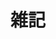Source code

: ---
title: "雑記"
description: "自分用にほぼ近いメモ"
slug: "zakki"
image: "hutomo-abrianto-l2jk-uxb1BY-unsplash.jpg"
style:
    background: "#2a9d8f"
    color: "#fff"
---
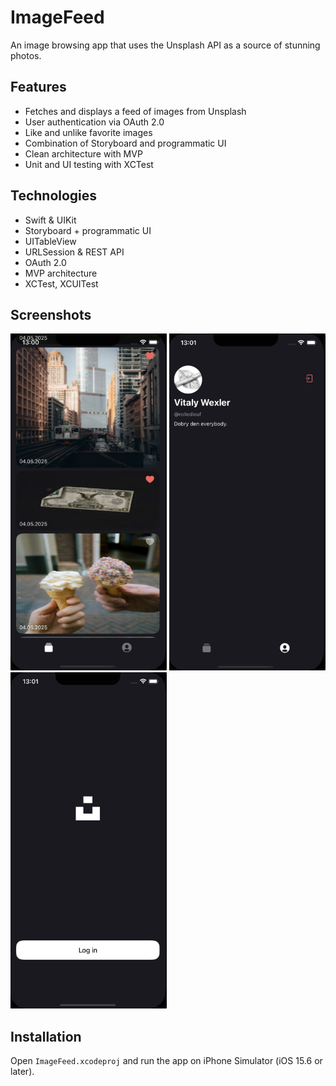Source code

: # ImageFeed

An image browsing app that uses the Unsplash API as a source of stunning photos.

## Features
- Fetches and displays a feed of images from Unsplash
- User authentication via OAuth 2.0
- Like and unlike favorite images
- Combination of Storyboard and programmatic UI
- Clean architecture with MVP
- Unit and UI testing with XCTest

## Technologies
- Swift & UIKit
- Storyboard + programmatic UI
- UITableView
- URLSession & REST API
- OAuth 2.0
- MVP architecture
- XCTest, XCUITest

## Screenshots
<img src="Screenshots/4.png" width="250"> <img src="Screenshots/5.png" width="250"> <img src="Screenshots/6.png" width="250">

## Installation
Open `ImageFeed.xcodeproj` and run the app on iPhone Simulator (iOS 15.6 or later).
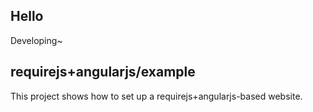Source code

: ## Hello
Developing~

## requirejs+angularjs/example
This project shows how to set up a requirejs+angularjs-based website.

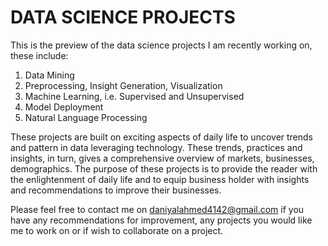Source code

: # DATA SCIENCE PROJECTS

This is the preview of the data science projects I am recently working on, these include: 
1. Data Mining
2. Preprocessing, Insight Generation, Visualization
3. Machine Learning, i.e. Supervised and Unsupervised
4. Model Deployment
5. Natural Language Processing

These projects are built on exciting aspects of daily life to uncover trends and pattern in data leveraging technology. These trends, practices and insights, in turn, gives a comprehensive overview of markets, businesses, demographics. The purpose of these projects is to provide the reader with the enlightenment of daily life and to equip business holder with insights and recommendations to improve their businesses. 

Please feel free to contact me on daniyalahmed4142@gmail.com if you have any recommendations for improvement, any projects you would like me to work on or if wish to collaborate on a project. 
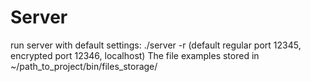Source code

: # Server
run server with default settings: ./server -r (default regular port 12345, encrypted port 12346, localhost)
The file examples stored in ~/path_to_project/bin/files_storage/

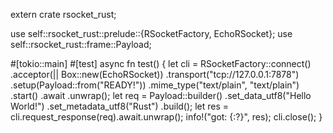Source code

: extern crate rsocket_rust;

use self::rsocket_rust::prelude::{RSocketFactory, EchoRSocket};
use self::rsocket_rust::frame::Payload;

#[tokio::main]
#[test]
async fn test() {
    let cli = RSocketFactory::connect()
        .acceptor(|| Box::new(EchoRSocket))
        .transport("tcp://127.0.0.1:7878")
        .setup(Payload::from("READY!"))
        .mime_type("text/plain", "text/plain")
        .start()
        .await
        .unwrap();
    let req = Payload::builder()
        .set_data_utf8("Hello World!")
        .set_metadata_utf8("Rust")
        .build();
    let res = cli.request_response(req).await.unwrap();
    info!("got: {:?}", res);
    cli.close();
}
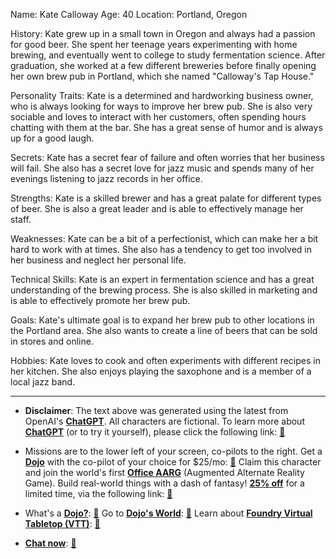 Name: Kate Calloway
Age: 40
Location: Portland, Oregon

History:
Kate grew up in a small town in Oregon and always had a passion for good beer. She spent her teenage years experimenting with home brewing, and eventually went to college to study fermentation science. After graduation, she worked at a few different breweries before finally opening her own brew pub in Portland, which she named "Calloway's Tap House."

Personality Traits:
Kate is a determined and hardworking business owner, who is always looking for ways to improve her brew pub. She is also very sociable and loves to interact with her customers, often spending hours chatting with them at the bar. She has a great sense of humor and is always up for a good laugh.

Secrets:
Kate has a secret fear of failure and often worries that her business will fail. She also has a secret love for jazz music and spends many of her evenings listening to jazz records in her office.

Strengths:
Kate is a skilled brewer and has a great palate for different types of beer. She is also a great leader and is able to effectively manage her staff.

Weaknesses:
Kate can be a bit of a perfectionist, which can make her a bit hard to work with at times. She also has a tendency to get too involved in her business and neglect her personal life.

Technical Skills:
Kate is an expert in fermentation science and has a great understanding of the brewing process. She is also skilled in marketing and is able to effectively promote her brew pub.

Goals:
Kate's ultimate goal is to expand her brew pub to other locations in the Portland area. She also wants to create a line of beers that can be sold in stores and online.

Hobbies:
Kate loves to cook and often experiments with different recipes in her kitchen. She also enjoys playing the saxophone and is a member of a local jazz band.
 

---
* **Disclaimer**: The text above was generated using the latest from OpenAI's [**ChatGPT**](https://openai.com/blog/chatgpt/).  All characters are fictional.  To learn more about [**ChatGPT**](https://openai.com/blog/chatgpt/) (or to try it yourself), please click the following link: [:closed_book:](https://openai.com/blog/chatgpt/)

* Missions are to the lower left of your screen, co-pilots to the right. Get a [**Dojo**](https://workmates.live/marketplace) with the co-pilot of your choice for $25/mo: [:green_book:](https://workmates.live/marketplace) Claim this character and join the world's first [**Office AARG**](https://dojos.world) (Augmented Alternate Reality Game). Build real-world things with a dash of fantasy! [**25% off**](https://blog.workmates.live/deal-on-a-dojo) for a limited time, via the following link: [:green_book:](https://blog.workmates.live/deal-on-a-dojo) 

* What's a [**Dojo?**](https://workdojos.com): [:blue_book:](https://workdojos.com)  Go to [**Dojo's World**](https://dojos.world): [:blue_book:](https://dojos.world)  Learn about [**Foundry Virtual Tabletop (VTT)**](https://foundryvtt.com): [:closed_book:](https://foundryvtt.com/)

* [**Chat now**](https://chat.workmates.live/channel/support): [:ledger:](https://chat.workmates.live/channel/support)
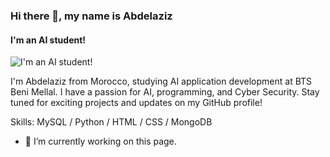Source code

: ### Hi there 👋, my name is Abdelaziz
#### I'm an AI student!
![I'm an AI student!](https://www.canva.com/design/DAF_OGTkL7Q/cFclmQwvyln4AHqsMoYkDA/edit?utm_content=DAF_OGTkL7Q&utm_campaign=designshare&utm_medium=link2&utm_source=sharebutton)

I'm Abdelaziz from Morocco, studying AI application development at BTS Beni Mellal. I have a passion for AI, programming, and Cyber Security. Stay tuned for exciting projects and updates on my GitHub profile!

Skills: MySQL / Python / HTML / CSS / MongoDB

- 🔭 I’m currently working on this page. 




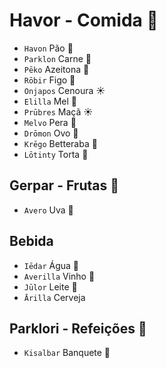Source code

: # Havor - Comida 🌱

-   `Havon` Pão 🌱
-   `Parklon` Carne 🌱
-   `Pēko` Azeitona 🌙
-   `Rōbir` Figo 🌊
-   `Onjapos` Cenoura ☀️
-   `Elilla` Mel 🌊
-   `Prūbres` Maçã ☀️
-   `Melvo` Pera 🌙
-   `Drōmon` Ovo 🌱
-   `Krēgo` Betteraba 🌙
-   `Lōtinty` Torta 🌙

## Gerpar - Frutas 🌙

-   `Avero` Uva 🌙

## Bebida

-   `Iēdar` Água 🌊
-   `Averilla` Vinho 🌊
-   `Jūlor` Leite 🌊
-   `Ārilla` Cerveja

## Parklori - Refeições 🌱

-   `Kisalbar` Banquete 🌊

========================================================================

Problem description: The result is a copy of every line above where the word "text" shows up.

Solution to this task:
        .mime_type("text/plain", "text/plain")
* **Disclaimer**: The text above was generated using the latest from OpenAI's [**ChatGPT**](https://openai.com/blog/chatgpt/).  All characters are fictional.  To learn more about [**ChatGPT**](https://openai.com/blog/chatgpt/) (or to try it yourself), please click the following link: [:closed_book:](https://openai.com/blog/chatgpt/)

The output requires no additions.